Your output should be the lines below from the one with "- period: 소설이 연재된 기간" through the one with "# PL-1stProject", copied exactly, pictures excluded.

Start of Extracted information

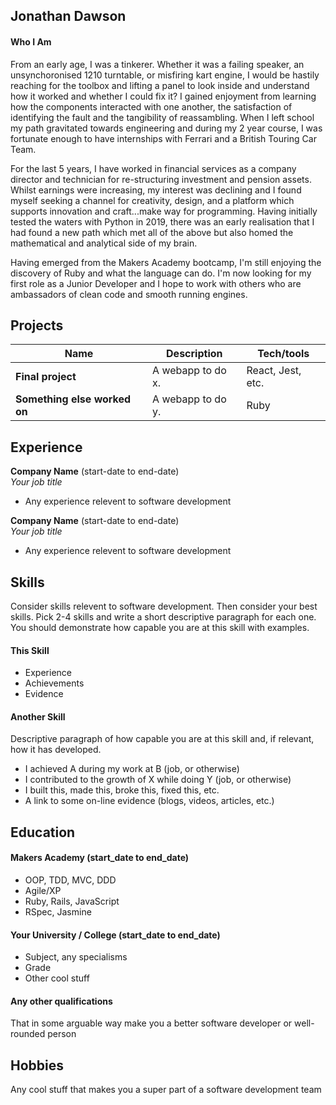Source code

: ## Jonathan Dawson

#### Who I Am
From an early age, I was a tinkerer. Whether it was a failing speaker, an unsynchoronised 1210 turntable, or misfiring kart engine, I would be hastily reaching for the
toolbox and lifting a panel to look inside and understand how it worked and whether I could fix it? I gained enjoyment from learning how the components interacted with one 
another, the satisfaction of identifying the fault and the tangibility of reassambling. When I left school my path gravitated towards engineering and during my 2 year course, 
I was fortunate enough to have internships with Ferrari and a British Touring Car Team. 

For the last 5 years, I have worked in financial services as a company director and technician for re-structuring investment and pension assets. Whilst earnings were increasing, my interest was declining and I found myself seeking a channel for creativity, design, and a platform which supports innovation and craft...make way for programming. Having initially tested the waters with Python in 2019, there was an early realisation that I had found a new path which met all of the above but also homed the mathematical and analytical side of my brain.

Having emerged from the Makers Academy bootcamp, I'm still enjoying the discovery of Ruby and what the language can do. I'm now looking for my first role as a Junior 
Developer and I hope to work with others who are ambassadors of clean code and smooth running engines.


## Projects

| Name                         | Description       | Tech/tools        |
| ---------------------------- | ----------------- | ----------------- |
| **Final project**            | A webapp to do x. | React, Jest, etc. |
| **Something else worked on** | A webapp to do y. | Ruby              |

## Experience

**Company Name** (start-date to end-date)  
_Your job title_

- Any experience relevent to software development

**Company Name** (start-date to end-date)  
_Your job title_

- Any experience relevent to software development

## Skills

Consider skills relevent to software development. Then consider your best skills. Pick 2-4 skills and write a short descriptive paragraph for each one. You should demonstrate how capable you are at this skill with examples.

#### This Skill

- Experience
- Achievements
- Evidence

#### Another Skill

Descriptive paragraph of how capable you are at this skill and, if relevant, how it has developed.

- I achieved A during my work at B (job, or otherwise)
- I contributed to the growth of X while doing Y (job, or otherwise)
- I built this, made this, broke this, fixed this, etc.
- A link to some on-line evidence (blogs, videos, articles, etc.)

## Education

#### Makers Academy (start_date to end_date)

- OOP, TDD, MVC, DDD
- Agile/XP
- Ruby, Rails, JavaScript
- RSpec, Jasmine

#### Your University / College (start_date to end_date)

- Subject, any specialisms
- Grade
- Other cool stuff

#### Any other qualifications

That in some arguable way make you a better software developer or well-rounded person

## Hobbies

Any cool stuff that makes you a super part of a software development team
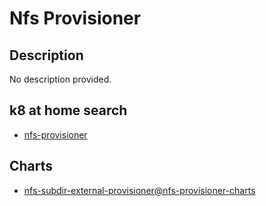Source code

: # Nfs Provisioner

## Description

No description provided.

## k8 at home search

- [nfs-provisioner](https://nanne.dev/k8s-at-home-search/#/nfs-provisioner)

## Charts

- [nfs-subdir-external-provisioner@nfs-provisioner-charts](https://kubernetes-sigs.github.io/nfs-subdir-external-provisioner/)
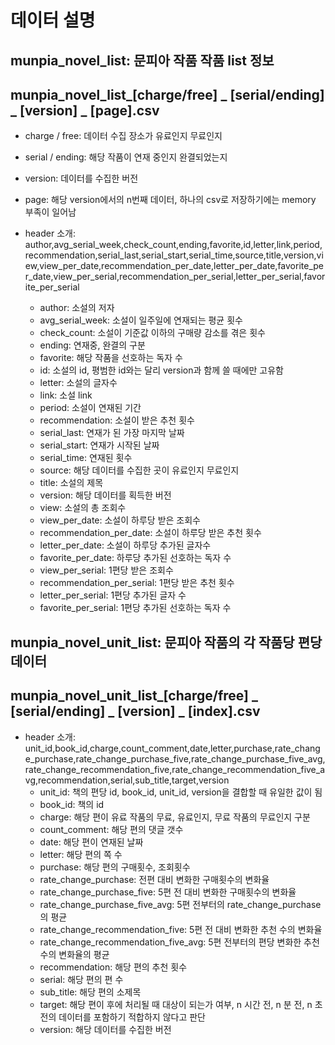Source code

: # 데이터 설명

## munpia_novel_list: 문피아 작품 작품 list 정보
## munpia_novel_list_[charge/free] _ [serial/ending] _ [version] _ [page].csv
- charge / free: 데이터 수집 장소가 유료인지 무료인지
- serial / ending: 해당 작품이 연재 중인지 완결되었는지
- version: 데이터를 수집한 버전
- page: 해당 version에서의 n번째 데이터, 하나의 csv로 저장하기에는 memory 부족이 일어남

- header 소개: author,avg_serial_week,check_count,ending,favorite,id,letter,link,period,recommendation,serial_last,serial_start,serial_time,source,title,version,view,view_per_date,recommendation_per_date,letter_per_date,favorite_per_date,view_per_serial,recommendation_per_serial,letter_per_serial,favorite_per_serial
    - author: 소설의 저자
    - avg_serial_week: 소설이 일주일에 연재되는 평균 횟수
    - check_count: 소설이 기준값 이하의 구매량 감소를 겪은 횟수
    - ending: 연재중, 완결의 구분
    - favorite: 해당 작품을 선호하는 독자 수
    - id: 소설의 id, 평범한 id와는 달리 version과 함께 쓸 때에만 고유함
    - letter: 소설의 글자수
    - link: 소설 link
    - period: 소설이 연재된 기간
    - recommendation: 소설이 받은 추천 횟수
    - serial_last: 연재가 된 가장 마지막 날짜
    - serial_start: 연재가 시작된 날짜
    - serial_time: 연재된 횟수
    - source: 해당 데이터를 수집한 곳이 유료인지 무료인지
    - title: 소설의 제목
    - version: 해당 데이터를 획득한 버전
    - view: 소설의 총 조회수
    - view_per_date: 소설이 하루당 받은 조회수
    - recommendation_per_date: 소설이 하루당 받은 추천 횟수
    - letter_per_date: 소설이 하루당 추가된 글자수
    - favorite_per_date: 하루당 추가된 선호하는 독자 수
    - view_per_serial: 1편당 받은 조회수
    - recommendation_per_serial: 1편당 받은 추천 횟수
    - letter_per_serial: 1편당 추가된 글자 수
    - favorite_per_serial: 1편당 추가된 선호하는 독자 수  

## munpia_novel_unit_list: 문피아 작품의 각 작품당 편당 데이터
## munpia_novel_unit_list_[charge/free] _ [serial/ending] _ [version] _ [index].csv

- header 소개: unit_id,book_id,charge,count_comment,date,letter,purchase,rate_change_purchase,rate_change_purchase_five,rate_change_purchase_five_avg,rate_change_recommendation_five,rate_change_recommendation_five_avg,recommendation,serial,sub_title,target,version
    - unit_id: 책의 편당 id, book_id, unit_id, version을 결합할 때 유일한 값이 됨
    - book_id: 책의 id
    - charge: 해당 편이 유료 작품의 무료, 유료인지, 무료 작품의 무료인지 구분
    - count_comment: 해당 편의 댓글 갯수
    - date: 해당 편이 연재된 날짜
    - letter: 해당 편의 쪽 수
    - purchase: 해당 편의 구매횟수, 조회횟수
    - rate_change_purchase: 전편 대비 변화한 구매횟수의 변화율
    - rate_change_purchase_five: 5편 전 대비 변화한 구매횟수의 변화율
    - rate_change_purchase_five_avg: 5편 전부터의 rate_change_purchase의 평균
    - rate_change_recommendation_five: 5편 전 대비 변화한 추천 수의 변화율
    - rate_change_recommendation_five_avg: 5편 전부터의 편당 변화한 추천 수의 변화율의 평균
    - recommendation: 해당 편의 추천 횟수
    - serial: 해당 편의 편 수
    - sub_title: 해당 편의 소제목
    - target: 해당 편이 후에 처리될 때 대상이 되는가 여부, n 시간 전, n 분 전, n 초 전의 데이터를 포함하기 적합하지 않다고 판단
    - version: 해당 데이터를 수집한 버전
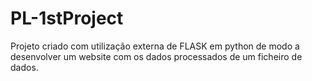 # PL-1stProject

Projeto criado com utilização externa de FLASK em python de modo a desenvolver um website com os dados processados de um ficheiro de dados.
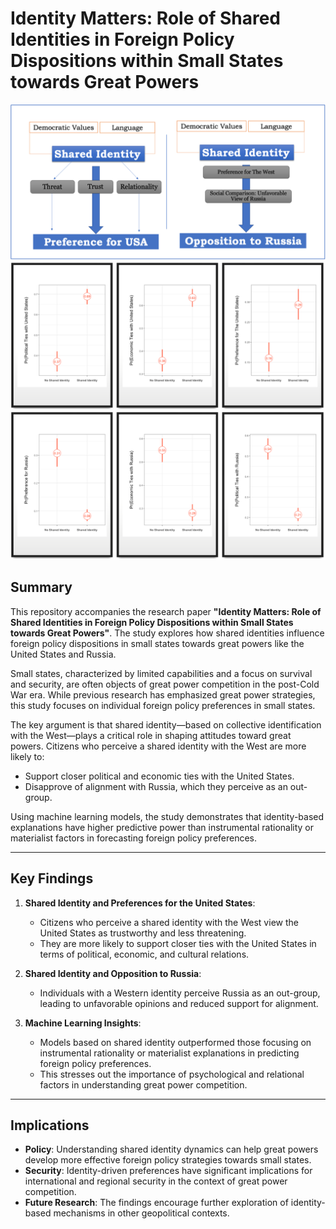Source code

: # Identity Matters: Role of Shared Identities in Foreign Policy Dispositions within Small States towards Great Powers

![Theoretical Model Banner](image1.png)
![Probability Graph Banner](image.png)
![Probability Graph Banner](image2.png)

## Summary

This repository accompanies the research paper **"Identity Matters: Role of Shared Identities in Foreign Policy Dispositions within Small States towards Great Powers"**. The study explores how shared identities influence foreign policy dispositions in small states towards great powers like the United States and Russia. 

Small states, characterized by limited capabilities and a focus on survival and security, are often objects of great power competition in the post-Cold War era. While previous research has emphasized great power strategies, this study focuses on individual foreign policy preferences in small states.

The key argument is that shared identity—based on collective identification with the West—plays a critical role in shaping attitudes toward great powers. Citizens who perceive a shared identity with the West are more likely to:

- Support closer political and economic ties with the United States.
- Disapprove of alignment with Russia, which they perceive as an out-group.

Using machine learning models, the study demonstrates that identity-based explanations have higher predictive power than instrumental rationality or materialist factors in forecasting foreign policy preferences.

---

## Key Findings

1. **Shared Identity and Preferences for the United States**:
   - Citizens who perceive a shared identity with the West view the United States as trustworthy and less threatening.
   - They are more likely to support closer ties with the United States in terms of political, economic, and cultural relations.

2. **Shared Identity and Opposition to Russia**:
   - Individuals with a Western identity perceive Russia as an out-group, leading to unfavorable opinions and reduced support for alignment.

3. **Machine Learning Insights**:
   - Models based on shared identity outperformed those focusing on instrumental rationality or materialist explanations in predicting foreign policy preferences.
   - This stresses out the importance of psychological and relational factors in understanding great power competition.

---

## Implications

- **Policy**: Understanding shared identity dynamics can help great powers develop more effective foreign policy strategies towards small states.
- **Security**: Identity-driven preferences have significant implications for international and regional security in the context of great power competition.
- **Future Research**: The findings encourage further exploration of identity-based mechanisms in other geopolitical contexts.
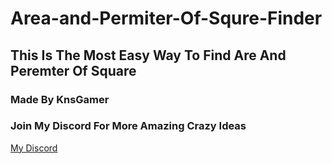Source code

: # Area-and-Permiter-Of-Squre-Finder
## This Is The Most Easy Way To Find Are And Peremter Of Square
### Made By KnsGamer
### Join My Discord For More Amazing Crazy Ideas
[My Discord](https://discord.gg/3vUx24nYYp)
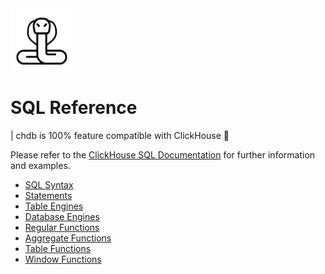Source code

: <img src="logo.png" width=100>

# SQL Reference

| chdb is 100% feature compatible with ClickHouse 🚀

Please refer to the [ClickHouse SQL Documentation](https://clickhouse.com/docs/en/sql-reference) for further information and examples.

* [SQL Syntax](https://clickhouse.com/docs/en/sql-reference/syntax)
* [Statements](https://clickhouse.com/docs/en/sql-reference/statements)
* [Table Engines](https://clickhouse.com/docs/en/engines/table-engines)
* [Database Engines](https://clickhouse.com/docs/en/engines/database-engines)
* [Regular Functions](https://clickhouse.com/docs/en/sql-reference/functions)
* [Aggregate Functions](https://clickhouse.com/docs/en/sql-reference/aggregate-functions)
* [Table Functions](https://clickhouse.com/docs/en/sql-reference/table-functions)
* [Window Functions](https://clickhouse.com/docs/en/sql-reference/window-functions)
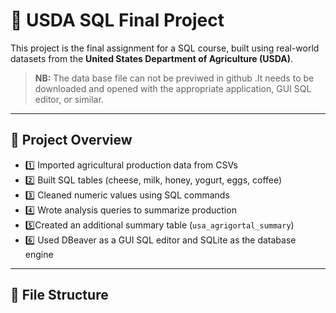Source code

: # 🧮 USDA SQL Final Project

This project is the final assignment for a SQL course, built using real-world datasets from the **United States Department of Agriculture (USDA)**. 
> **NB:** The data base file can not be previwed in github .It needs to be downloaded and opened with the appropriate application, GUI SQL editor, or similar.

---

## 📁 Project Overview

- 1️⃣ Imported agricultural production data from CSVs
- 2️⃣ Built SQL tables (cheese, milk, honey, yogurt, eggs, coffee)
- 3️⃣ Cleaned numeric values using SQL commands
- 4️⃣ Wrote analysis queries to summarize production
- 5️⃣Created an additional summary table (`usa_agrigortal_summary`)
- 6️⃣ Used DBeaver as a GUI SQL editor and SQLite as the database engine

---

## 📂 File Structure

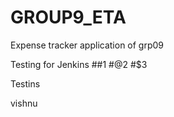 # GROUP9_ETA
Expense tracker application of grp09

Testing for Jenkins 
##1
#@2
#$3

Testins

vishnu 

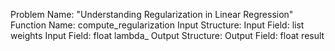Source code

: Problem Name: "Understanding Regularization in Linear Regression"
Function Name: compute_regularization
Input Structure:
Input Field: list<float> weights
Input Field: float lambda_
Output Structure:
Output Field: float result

End of Extracted information

Reply:
    - period: 소설이 연재된 기간
    - recommendation: 소설이 받은 추천 횟수
    - serial_last: 연재가 된 가장 마지막 날짜
    - serial_start: 연재가 시작된 날짜
    - serial_time: 연재된 횟수
    - source: 해당 데이터를 수집한 곳이 유료인지 무료인지
    - title: 소설의 제목
    - version: 해당 데이터를 획득한 버전
    - view: 소설의 총 조회수
    - view_per_date: 소설이 하루당 받은 조회수
    - recommendation_per_date: 소설이 하루당 받은 추천 횟수
    - letter_per_date: 소설이 하루당 추가된 글자수
    - favorite_per_date: 하루당 추가된 선호하는 독자 수
    - view_per_serial: 1편당 받은 조회수
    - recommendation_per_serial: 1편당 받은 추천 횟수
    - letter_per_serial: 1편당 추가된 글자 수
    - favorite_per_serial: 1편당 추가된 선호하는 독자 수  

## munpia_novel_unit_list: 문피아 작품의 각 작품당 편당 데이터
## munpia_novel_unit_list_[charge/free] _ [serial/ending] _ [version] _ [index].csv

- header 소개: unit_id,book_id,charge,count_comment,date,letter,purchase,rate_change_purchase,rate_change_purchase_five,rate_change_purchase_five_avg,rate_change_recommendation_five,rate_change_recommendation_five_avg,recommendation,serial,sub_title,target,version
    - unit_id: 책의 편당 id, book_id, unit_id, version을 결합할 때 유일한 값이 됨
    - book_id: 책의 id
    - charge: 해당 편이 유료 작품의 무료, 유료인지, 무료 작품의 무료인지 구분
    - count_comment: 해당 편의 댓글 갯수
    - date: 해당 편이 연재된 날짜
    - letter: 해당 편의 쪽 수
    - purchase: 해당 편의 구매횟수, 조회횟수
    - rate_change_purchase: 전편 대비 변화한 구매횟수의 변화율
    - rate_change_purchase_five: 5편 전 대비 변화한 구매횟수의 변화율
    - rate_change_purchase_five_avg: 5편 전부터의 rate_change_purchase의 평균
    - rate_change_recommendation_five: 5편 전 대비 변화한 추천 수의 변화율
    - rate_change_recommendation_five_avg: 5편 전부터의 편당 변화한 추천 수의 변화율의 평균
    - recommendation: 해당 편의 추천 횟수
    - serial: 해당 편의 편 수
    - sub_title: 해당 편의 소제목
    - target: 해당 편이 후에 처리될 때 대상이 되는가 여부, n 시간 전, n 분 전, n 초 전의 데이터를 포함하기 적합하지 않다고 판단
    - version: 해당 데이터를 수집한 버전
 # PL-1stProject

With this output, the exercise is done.